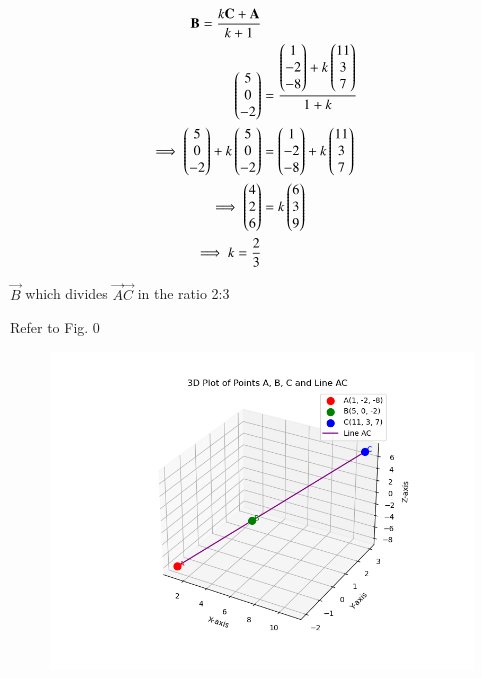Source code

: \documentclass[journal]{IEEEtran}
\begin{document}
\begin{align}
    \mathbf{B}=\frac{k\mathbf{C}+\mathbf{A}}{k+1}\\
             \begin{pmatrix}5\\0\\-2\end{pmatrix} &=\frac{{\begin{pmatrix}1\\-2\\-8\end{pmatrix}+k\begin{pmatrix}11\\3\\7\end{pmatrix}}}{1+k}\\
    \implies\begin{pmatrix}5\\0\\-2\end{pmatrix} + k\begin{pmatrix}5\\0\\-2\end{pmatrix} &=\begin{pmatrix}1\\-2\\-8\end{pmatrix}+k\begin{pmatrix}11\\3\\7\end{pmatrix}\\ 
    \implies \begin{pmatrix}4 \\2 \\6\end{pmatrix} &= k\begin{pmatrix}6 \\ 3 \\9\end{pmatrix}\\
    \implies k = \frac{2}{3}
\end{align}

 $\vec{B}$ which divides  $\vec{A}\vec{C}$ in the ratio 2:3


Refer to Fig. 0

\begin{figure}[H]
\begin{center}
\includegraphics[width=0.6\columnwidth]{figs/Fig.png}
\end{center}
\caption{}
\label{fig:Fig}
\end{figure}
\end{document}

+===+

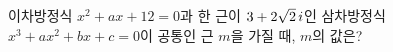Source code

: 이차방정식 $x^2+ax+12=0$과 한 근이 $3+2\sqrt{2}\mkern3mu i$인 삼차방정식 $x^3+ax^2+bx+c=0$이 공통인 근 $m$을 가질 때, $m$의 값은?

+===+

◆ ASSIGNED TASK ◆
What number of lines in the data contain the word "pmatrix"? Give the number and nothing else.

◆ SOLUTION FOR THIS EXERCISE ◆
3